*** EXERCISE DATA ***

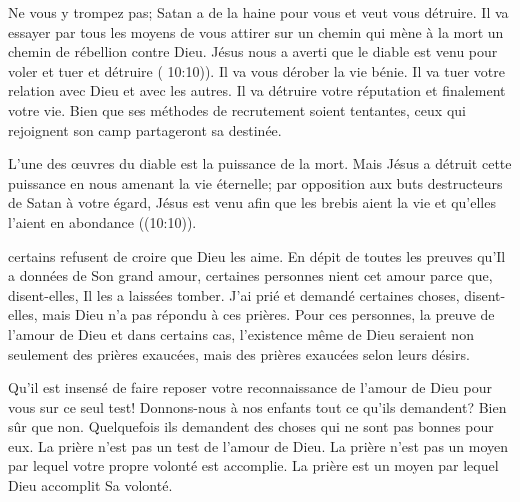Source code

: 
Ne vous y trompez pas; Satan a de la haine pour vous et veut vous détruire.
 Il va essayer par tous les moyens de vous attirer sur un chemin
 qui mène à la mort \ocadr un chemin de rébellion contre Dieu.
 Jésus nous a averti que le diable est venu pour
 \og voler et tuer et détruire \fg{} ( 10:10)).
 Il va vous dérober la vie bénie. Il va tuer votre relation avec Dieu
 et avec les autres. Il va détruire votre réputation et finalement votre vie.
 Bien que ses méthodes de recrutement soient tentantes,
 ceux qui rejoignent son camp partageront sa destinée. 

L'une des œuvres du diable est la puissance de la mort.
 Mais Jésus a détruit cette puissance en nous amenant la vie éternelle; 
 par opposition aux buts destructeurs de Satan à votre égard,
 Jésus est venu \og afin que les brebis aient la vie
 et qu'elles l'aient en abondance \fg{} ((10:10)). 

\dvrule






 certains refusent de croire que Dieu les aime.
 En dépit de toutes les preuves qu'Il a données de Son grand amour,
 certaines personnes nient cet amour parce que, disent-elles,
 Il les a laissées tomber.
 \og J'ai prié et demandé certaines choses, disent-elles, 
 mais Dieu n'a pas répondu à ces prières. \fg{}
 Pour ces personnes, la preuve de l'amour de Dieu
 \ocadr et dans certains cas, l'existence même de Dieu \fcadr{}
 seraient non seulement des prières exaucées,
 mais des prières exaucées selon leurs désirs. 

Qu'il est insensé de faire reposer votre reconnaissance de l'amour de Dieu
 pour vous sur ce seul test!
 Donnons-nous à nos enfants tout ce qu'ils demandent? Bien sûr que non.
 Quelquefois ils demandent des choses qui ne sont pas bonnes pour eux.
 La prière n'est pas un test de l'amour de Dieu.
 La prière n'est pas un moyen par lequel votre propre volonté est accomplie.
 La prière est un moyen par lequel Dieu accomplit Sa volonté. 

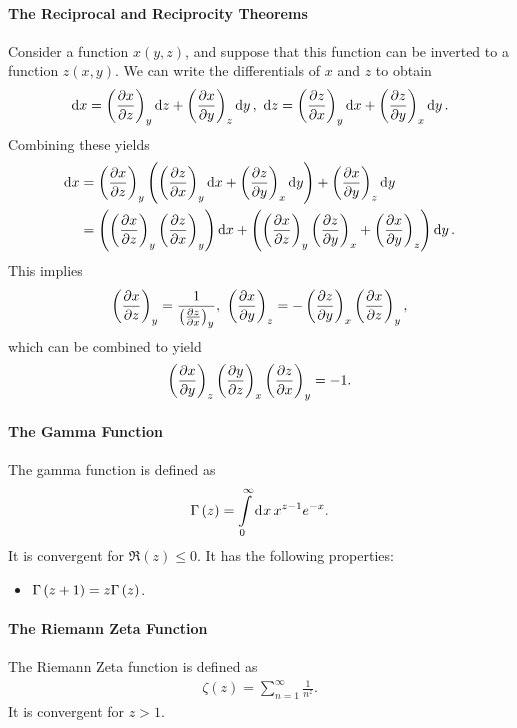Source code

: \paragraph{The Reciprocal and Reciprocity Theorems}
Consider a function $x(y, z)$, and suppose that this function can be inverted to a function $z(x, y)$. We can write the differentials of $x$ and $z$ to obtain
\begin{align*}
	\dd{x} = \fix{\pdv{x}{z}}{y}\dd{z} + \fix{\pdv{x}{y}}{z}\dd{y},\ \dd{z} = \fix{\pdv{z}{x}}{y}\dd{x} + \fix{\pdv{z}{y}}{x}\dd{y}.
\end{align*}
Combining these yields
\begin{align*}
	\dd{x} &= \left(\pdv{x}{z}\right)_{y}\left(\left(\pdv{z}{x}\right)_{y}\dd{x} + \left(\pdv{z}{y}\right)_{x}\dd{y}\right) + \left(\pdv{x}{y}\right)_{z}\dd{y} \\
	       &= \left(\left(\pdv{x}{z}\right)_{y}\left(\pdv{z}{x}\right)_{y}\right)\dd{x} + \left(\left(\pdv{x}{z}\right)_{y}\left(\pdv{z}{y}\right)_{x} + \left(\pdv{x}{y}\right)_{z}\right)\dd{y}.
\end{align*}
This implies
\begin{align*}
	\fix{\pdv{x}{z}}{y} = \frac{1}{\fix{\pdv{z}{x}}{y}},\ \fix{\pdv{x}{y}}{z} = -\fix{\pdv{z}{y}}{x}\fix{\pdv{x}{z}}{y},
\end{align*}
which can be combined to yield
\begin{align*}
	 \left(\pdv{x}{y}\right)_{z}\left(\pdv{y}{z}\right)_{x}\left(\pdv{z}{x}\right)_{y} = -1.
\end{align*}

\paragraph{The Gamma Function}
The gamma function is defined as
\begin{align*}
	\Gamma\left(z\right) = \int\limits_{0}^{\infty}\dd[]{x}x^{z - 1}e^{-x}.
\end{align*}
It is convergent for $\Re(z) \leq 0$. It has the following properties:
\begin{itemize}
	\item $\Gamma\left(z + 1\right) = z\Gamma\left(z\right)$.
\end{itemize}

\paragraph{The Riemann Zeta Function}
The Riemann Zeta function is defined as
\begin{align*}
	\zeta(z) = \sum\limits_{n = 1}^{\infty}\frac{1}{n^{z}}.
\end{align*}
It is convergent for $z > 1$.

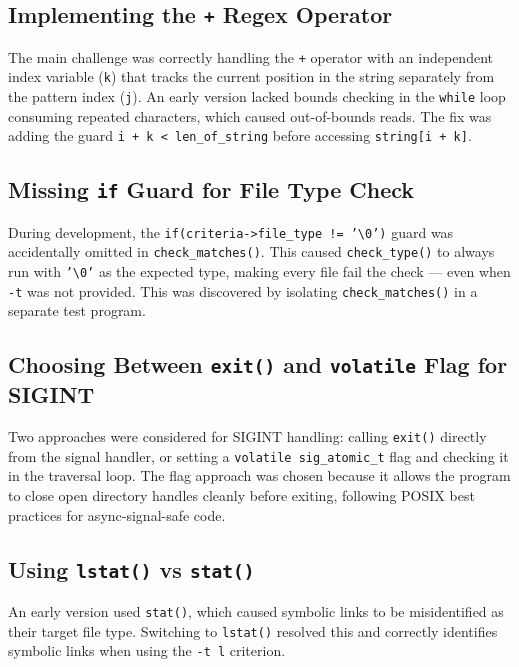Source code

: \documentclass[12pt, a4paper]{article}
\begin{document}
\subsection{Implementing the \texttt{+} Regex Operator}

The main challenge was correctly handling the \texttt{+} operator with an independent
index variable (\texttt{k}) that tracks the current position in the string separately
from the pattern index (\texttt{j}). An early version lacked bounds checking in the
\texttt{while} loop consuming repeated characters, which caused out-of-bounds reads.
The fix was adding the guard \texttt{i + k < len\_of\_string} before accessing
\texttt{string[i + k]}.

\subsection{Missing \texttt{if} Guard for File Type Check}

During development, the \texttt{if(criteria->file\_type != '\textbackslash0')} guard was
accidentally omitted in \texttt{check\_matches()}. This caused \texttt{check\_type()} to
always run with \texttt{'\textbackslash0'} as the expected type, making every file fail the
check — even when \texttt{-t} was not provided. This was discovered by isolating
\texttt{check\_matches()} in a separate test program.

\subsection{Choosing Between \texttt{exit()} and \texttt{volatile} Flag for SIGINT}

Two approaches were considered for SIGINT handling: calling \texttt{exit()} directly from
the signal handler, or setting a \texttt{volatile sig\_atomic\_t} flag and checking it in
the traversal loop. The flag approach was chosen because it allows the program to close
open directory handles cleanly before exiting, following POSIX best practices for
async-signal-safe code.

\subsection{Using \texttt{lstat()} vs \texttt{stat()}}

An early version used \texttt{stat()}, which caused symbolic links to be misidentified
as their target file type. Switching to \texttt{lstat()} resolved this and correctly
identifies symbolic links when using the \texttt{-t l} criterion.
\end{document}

***

• YOUR INSTRUCTIONS:
Each record must be set down again without alteration, and no picture may be carried over.

• WRITTEN RESPONSE:
Source code

: 
Ne vous y trompez pas; Satan a de la haine pour vous et veut vous détruire.
 Il va essayer par tous les moyens de vous attirer sur un chemin
 qui mène à la mort \ocadr un chemin de rébellion contre Dieu.
 Jésus nous a averti que le diable est venu pour
 \og voler et tuer et détruire \fg{} ( 10:10)).
 Il va vous dérober la vie bénie. Il va tuer votre relation avec Dieu
 et avec les autres. Il va détruire votre réputation et finalement votre vie.
 Bien que ses méthodes de recrutement soient tentantes,
 ceux qui rejoignent son camp partageront sa destinée. 

L'une des œuvres du diable est la puissance de la mort.
 Mais Jésus a détruit cette puissance en nous amenant la vie éternelle; 
 par opposition aux buts destructeurs de Satan à votre égard,
 Jésus est venu \og afin que les brebis aient la vie
 et qu'elles l'aient en abondance \fg{} ((10:10)). 

\dvrule






 certains refusent de croire que Dieu les aime.
 En dépit de toutes les preuves qu'Il a données de Son grand amour,
 certaines personnes nient cet amour parce que, disent-elles,
 Il les a laissées tomber.
 \og J'ai prié et demandé certaines choses, disent-elles, 
 mais Dieu n'a pas répondu à ces prières. \fg{}
 Pour ces personnes, la preuve de l'amour de Dieu
 \ocadr et dans certains cas, l'existence même de Dieu \fcadr{}
 seraient non seulement des prières exaucées,
 mais des prières exaucées selon leurs désirs. 

Qu'il est insensé de faire reposer votre reconnaissance de l'amour de Dieu
 pour vous sur ce seul test!
 Donnons-nous à nos enfants tout ce qu'ils demandent? Bien sûr que non.
 Quelquefois ils demandent des choses qui ne sont pas bonnes pour eux.
 La prière n'est pas un test de l'amour de Dieu.
 La prière n'est pas un moyen par lequel votre propre volonté est accomplie.
 La prière est un moyen par lequel Dieu accomplit Sa volonté. 

Source code

: \paragraph{The Reciprocal and Reciprocity Theorems}
Consider a function $x(y, z)$, and suppose that this function can be inverted to a function $z(x, y)$. We can write the differentials of $x$ and $z$ to obtain
\begin{align*}
	\dd{x} = \fix{\pdv{x}{z}}{y}\dd{z} + \fix{\pdv{x}{y}}{z}\dd{y},\ \dd{z} = \fix{\pdv{z}{x}}{y}\dd{x} + \fix{\pdv{z}{y}}{x}\dd{y}.
\end{align*}
Combining these yields
\begin{align*}
	\dd{x} &= \left(\pdv{x}{z}\right)_{y}\left(\left(\pdv{z}{x}\right)_{y}\dd{x} + \left(\pdv{z}{y}\right)_{x}\dd{y}\right) + \left(\pdv{x}{y}\right)_{z}\dd{y} \\
	       &= \left(\left(\pdv{x}{z}\right)_{y}\left(\pdv{z}{x}\right)_{y}\right)\dd{x} + \left(\left(\pdv{x}{z}\right)_{y}\left(\pdv{z}{y}\right)_{x} + \left(\pdv{x}{y}\right)_{z}\right)\dd{y}.
\end{align*}
This implies
\begin{align*}
	\fix{\pdv{x}{z}}{y} = \frac{1}{\fix{\pdv{z}{x}}{y}},\ \fix{\pdv{x}{y}}{z} = -\fix{\pdv{z}{y}}{x}\fix{\pdv{x}{z}}{y},
\end{align*}
which can be combined to yield
\begin{align*}
	 \left(\pdv{x}{y}\right)_{z}\left(\pdv{y}{z}\right)_{x}\left(\pdv{z}{x}\right)_{y} = -1.
\end{align*}

\paragraph{The Gamma Function}
The gamma function is defined as
\begin{align*}
	\Gamma\left(z\right) = \int\limits_{0}^{\infty}\dd[]{x}x^{z - 1}e^{-x}.
\end{align*}
It is convergent for $\Re(z) \leq 0$. It has the following properties:
\begin{itemize}
	\item $\Gamma\left(z + 1\right) = z\Gamma\left(z\right)$.
\end{itemize}

\paragraph{The Riemann Zeta Function}
The Riemann Zeta function is defined as
\begin{align*}
	\zeta(z) = \sum\limits_{n = 1}^{\infty}\frac{1}{n^{z}}.
\end{align*}
It is convergent for $z > 1$.

Source code

: \documentclass[12pt, a4paper]{article}
\begin{document}
\subsection{Implementing the \texttt{+} Regex Operator}

The main challenge was correctly handling the \texttt{+} operator with an independent
index variable (\texttt{k}) that tracks the current position in the string separately
from the pattern index (\texttt{j}). An early version lacked bounds checking in the
\texttt{while} loop consuming repeated characters, which caused out-of-bounds reads.
The fix was adding the guard \texttt{i + k < len\_of\_string} before accessing
\texttt{string[i + k]}.

\subsection{Missing \texttt{if} Guard for File Type Check}

During development, the \texttt{if(criteria->file\_type != '\textbackslash0')} guard was
accidentally omitted in \texttt{check\_matches()}. This caused \texttt{check\_type()} to
always run with \texttt{'\textbackslash0'} as the expected type, making every file fail the
check — even when \texttt{-t} was not provided. This was discovered by isolating
\texttt{check\_matches()} in a separate test program.

\subsection{Choosing Between \texttt{exit()} and \texttt{volatile} Flag for SIGINT}

Two approaches were considered for SIGINT handling: calling \texttt{exit()} directly from
the signal handler, or setting a \texttt{volatile sig\_atomic\_t} flag and checking it in
the traversal loop. The flag approach was chosen because it allows the program to close
open directory handles cleanly before exiting, following POSIX best practices for
async-signal-safe code.

\subsection{Using \texttt{lstat()} vs \texttt{stat()}}

An early version used \texttt{stat()}, which caused symbolic links to be misidentified
as their target file type. Switching to \texttt{lstat()} resolved this and correctly
identifies symbolic links when using the \texttt{-t l} criterion.
\end{document}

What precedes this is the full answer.